-- Records provided follows --

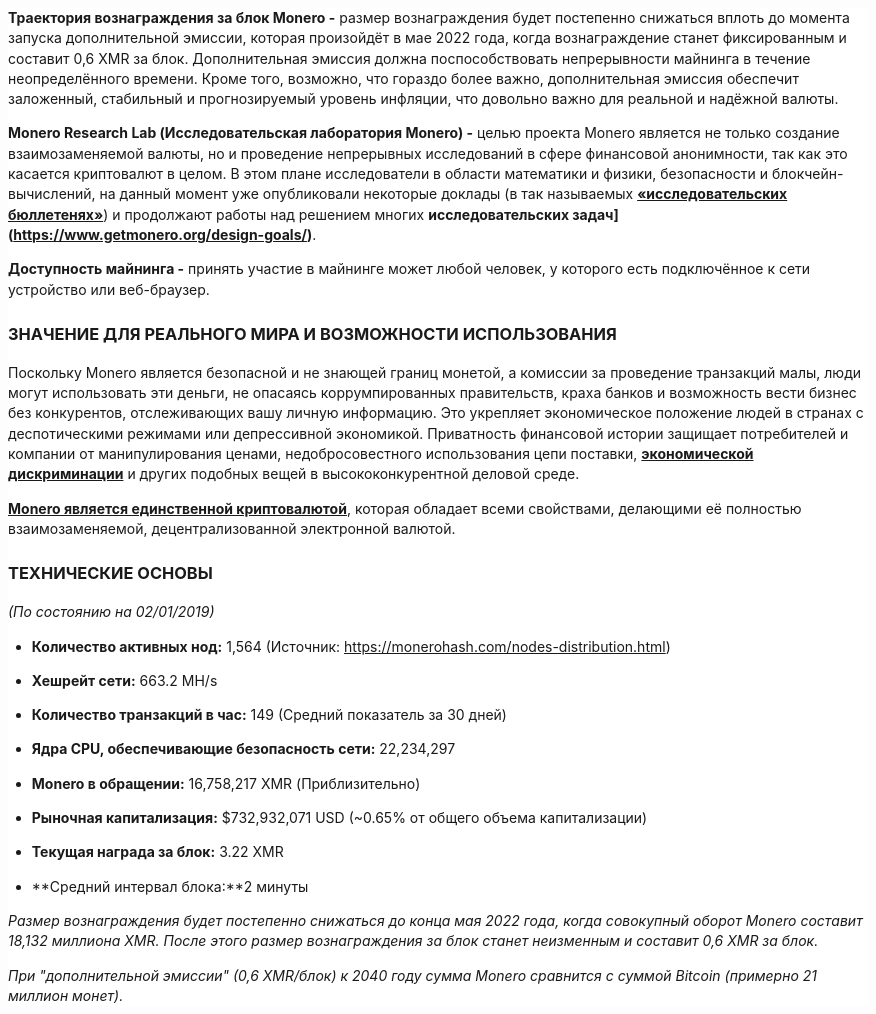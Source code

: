 **Траектория вознаграждения за блок Monero -** размер вознаграждения будет постепенно снижаться вплоть до момента запуска дополнительной эмиссии, которая произойдёт в мае 2022 года, когда вознаграждение станет фиксированным и составит 0,6 XMR за блок. Дополнительная эмиссия должна поспособствовать непрерывности майнинга в течение неопределённого времени. Кроме того, возможно, что гораздо более важно, дополнительная эмиссия обеспечит заложенный, стабильный и прогнозируемый уровень инфляции, что довольно важно для реальной и надёжной валюты.


**Monero Research Lab (Исследовательская лаборатория Monero) -** целью проекта Monero является не только создание взаимозаменяемой валюты, но и проведение непрерывных исследований в сфере финансовой анонимности, так как это касается криптовалют в целом. В этом плане исследователи в области математики и физики, безопасности и блокчейн-вычислений, на данный момент уже опубликовали некоторые доклады (в так называемых **[«исследовательских бюллетенях»](https://lab.getmonero.org/)**) и продолжают работы над решением многих **исследовательских задач](https://www.getmonero.org/design-goals/)**.

**Доступность майнинга -** принять участие в майнинге может любой человек, у которого есть подключённое к сети устройство или веб-браузер.

### ЗНАЧЕНИЕ ДЛЯ РЕАЛЬНОГО МИРА И ВОЗМОЖНОСТИ ИСПОЛЬЗОВАНИЯ

Поскольку Monero является безопасной и не знающей границ монетой, а комиссии за проведение транзакций малы, люди могут использовать эти деньги, не опасаясь коррумпированных правительств, краха банков и возможность вести бизнес без конкурентов, отслеживающих вашу личную информацию. Это укрепляет экономическое положение людей в странах с деспотическими режимами или депрессивной экономикой. Приватность финансовой истории защищает потребителей и компании от манипулирования ценами, недобросовестного использования цепи поставки, **[экономической дискриминации](https://www.reddit.com/r/Monero/comments/6wczty/how_monero_changed_my_life/)** и других подобных вещей в высококонкурентной деловой среде.

**[Monero является единственной криптовалютой](https://www.reddit.com/r/Monero/comments/8k8pk9/monero_the_worlds_bestkept_secret/)**, которая обладает всеми свойствами, делающими её полностью взаимозаменяемой, децентрализованной электронной валютой.

### ТЕХНИЧЕСКИЕ ОСНОВЫ

_(По состоянию на 02/01/2019)_

+ **Количество активных нод:** 1,564 (Источник: https://monerohash.com/nodes-distribution.html)

+ **Хешрейт сети:** 663.2 MH/s

+ **Количество транзакций в час:** 149 (Средний показатель за 30 дней)

+ **Ядра CPU, обеспечивающие безопасность сети:** 22,234,297

+ **Monero в обращении:** 16,758,217 XMR (Приблизительно)

+ **Рыночная капитализация:** $732,932,071 USD (~0.65% от общего объема капитализации)

+ **Текущая награда за блок:** 3.22 XMR

+ **Средний интервал блока:**2 минуты

_Размер вознаграждения будет постепенно снижаться до конца мая 2022 года, когда совокупный оборот Monero составит 18,132 миллиона XMR. После этого размер вознаграждения за блок станет неизменным и составит 0,6 XMR за блок._

_При "дополнительной эмиссии" (0,6 XMR/блок) к 2040 году сумма Monero сравнится с суммой Bitcoin (примерно 21 миллион монет)._
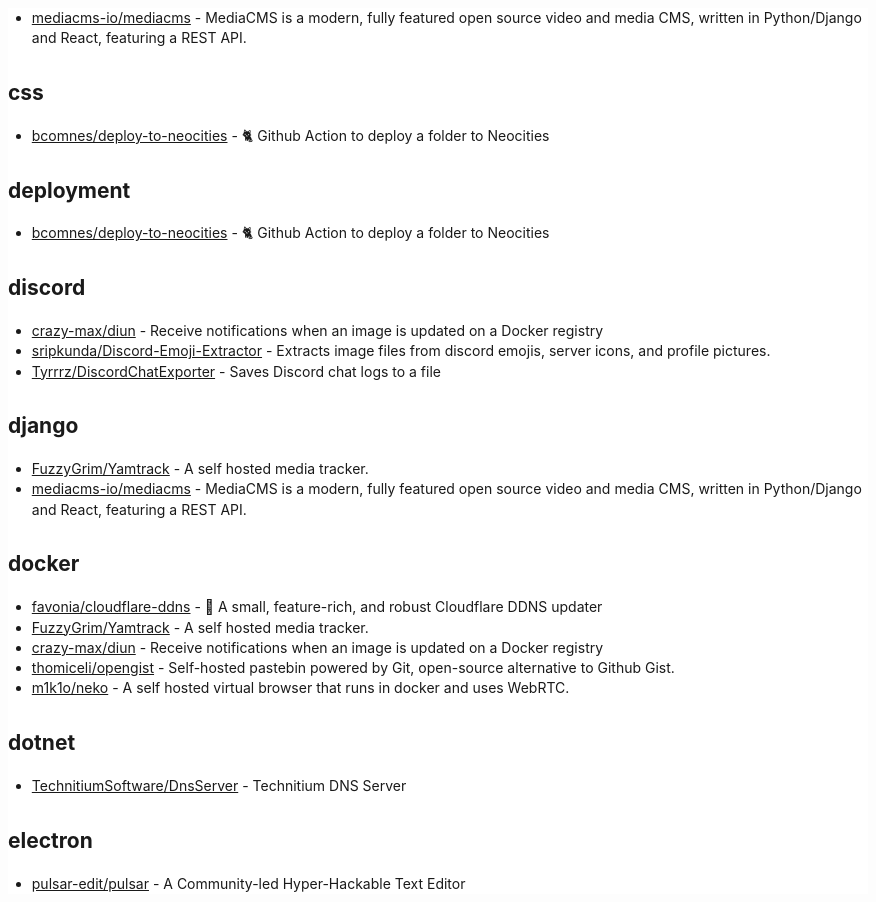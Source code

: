 - [mediacms-io/mediacms](https://github.com/mediacms-io/mediacms) - MediaCMS is a modern, fully featured open source video and media CMS, written in Python/Django and React, featuring a REST API.

## css 

- [bcomnes/deploy-to-neocities](https://github.com/bcomnes/deploy-to-neocities) - 🐈 Github Action to deploy a folder to Neocities

## deployment 

- [bcomnes/deploy-to-neocities](https://github.com/bcomnes/deploy-to-neocities) - 🐈 Github Action to deploy a folder to Neocities

## discord 

- [crazy-max/diun](https://github.com/crazy-max/diun) - Receive notifications when an image is updated on a Docker registry
- [sripkunda/Discord-Emoji-Extractor](https://github.com/sripkunda/Discord-Emoji-Extractor) - Extracts image files from discord emojis, server icons, and profile pictures.
- [Tyrrrz/DiscordChatExporter](https://github.com/Tyrrrz/DiscordChatExporter) - Saves Discord chat logs to a file

## django 

- [FuzzyGrim/Yamtrack](https://github.com/FuzzyGrim/Yamtrack) - A self hosted media tracker.
- [mediacms-io/mediacms](https://github.com/mediacms-io/mediacms) - MediaCMS is a modern, fully featured open source video and media CMS, written in Python/Django and React, featuring a REST API.

## docker 

- [favonia/cloudflare-ddns](https://github.com/favonia/cloudflare-ddns) - 🌟 A small, feature-rich, and robust Cloudflare DDNS updater
- [FuzzyGrim/Yamtrack](https://github.com/FuzzyGrim/Yamtrack) - A self hosted media tracker.
- [crazy-max/diun](https://github.com/crazy-max/diun) - Receive notifications when an image is updated on a Docker registry
- [thomiceli/opengist](https://github.com/thomiceli/opengist) - Self-hosted pastebin powered by Git, open-source alternative to Github Gist.
- [m1k1o/neko](https://github.com/m1k1o/neko) - A self hosted virtual browser that runs in docker and uses WebRTC.

## dotnet 

- [TechnitiumSoftware/DnsServer](https://github.com/TechnitiumSoftware/DnsServer) - Technitium DNS Server

## electron 

- [pulsar-edit/pulsar](https://github.com/pulsar-edit/pulsar) - A Community-led Hyper-Hackable Text Editor
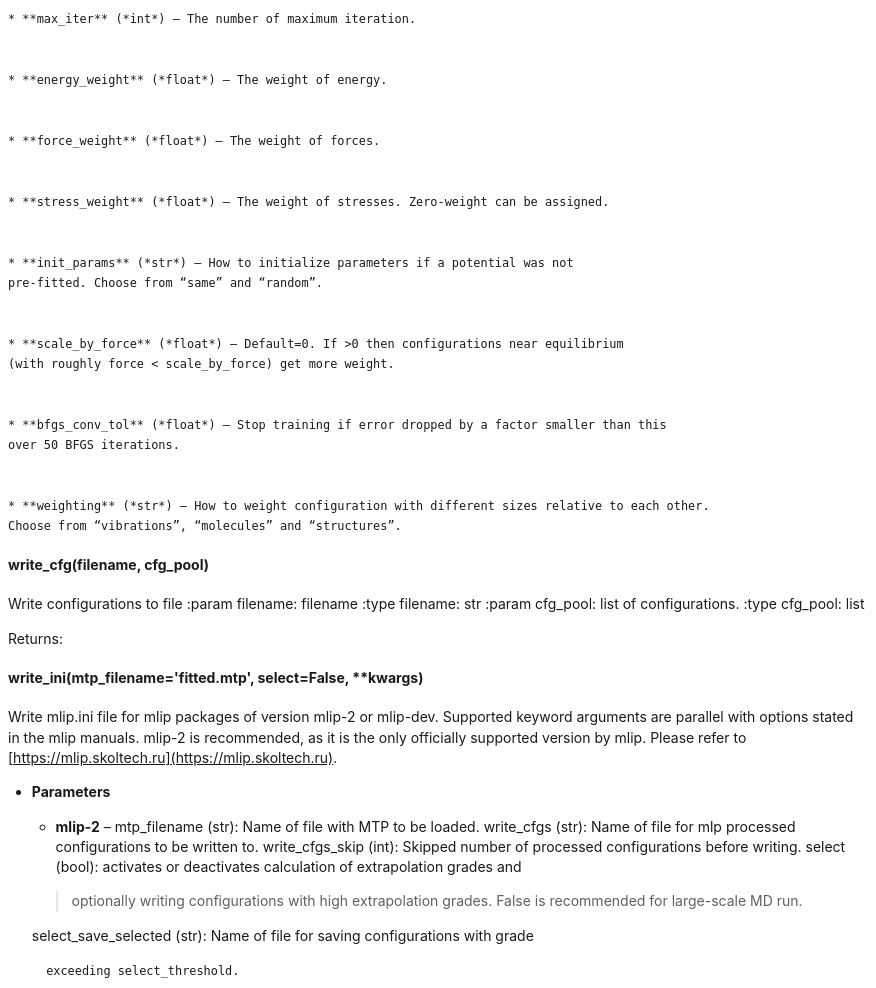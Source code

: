 
    * **max_iter** (*int*) – The number of maximum iteration.


    * **energy_weight** (*float*) – The weight of energy.


    * **force_weight** (*float*) – The weight of forces.


    * **stress_weight** (*float*) – The weight of stresses. Zero-weight can be assigned.


    * **init_params** (*str*) – How to initialize parameters if a potential was not
    pre-fitted. Choose from “same” and “random”.


    * **scale_by_force** (*float*) – Default=0. If >0 then configurations near equilibrium
    (with roughly force < scale_by_force) get more weight.


    * **bfgs_conv_tol** (*float*) – Stop training if error dropped by a factor smaller than this
    over 50 BFGS iterations.


    * **weighting** (*str*) – How to weight configuration with different sizes relative to each other.
    Choose from “vibrations”, “molecules” and “structures”.



#### write_cfg(filename, cfg_pool)
Write configurations to file
:param filename: filename
:type filename: str
:param cfg_pool: list of configurations.
:type cfg_pool: list

Returns:


#### write_ini(mtp_filename='fitted.mtp', select=False, \*\*kwargs)
Write mlip.ini file for mlip packages of version mlip-2 or mlip-dev.
Supported keyword arguments are parallel with options stated in the mlip manuals.
mlip-2 is recommended, as it is the only officially supported version by mlip.
Please refer to [https://mlip.skoltech.ru](https://mlip.skoltech.ru).


* **Parameters**


    * **mlip-2** – mtp_filename (str): Name of file with MTP to be loaded.
    write_cfgs (str): Name of file for mlp processed configurations to be written to.
    write_cfgs_skip (int): Skipped number of processed configurations before writing.
    select (bool): activates or deactivates calculation of extrapolation grades and

    > optionally writing configurations with high extrapolation grades. False is
    > recommended for large-scale MD run.

    select_save_selected (str): Name of file for saving configurations with grade

        exceeding select_threshold.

-- Records provided concluded --

What you need to do -
In the entries, how many lines include the string "featuring"? Only the number should be given.

Written response -
2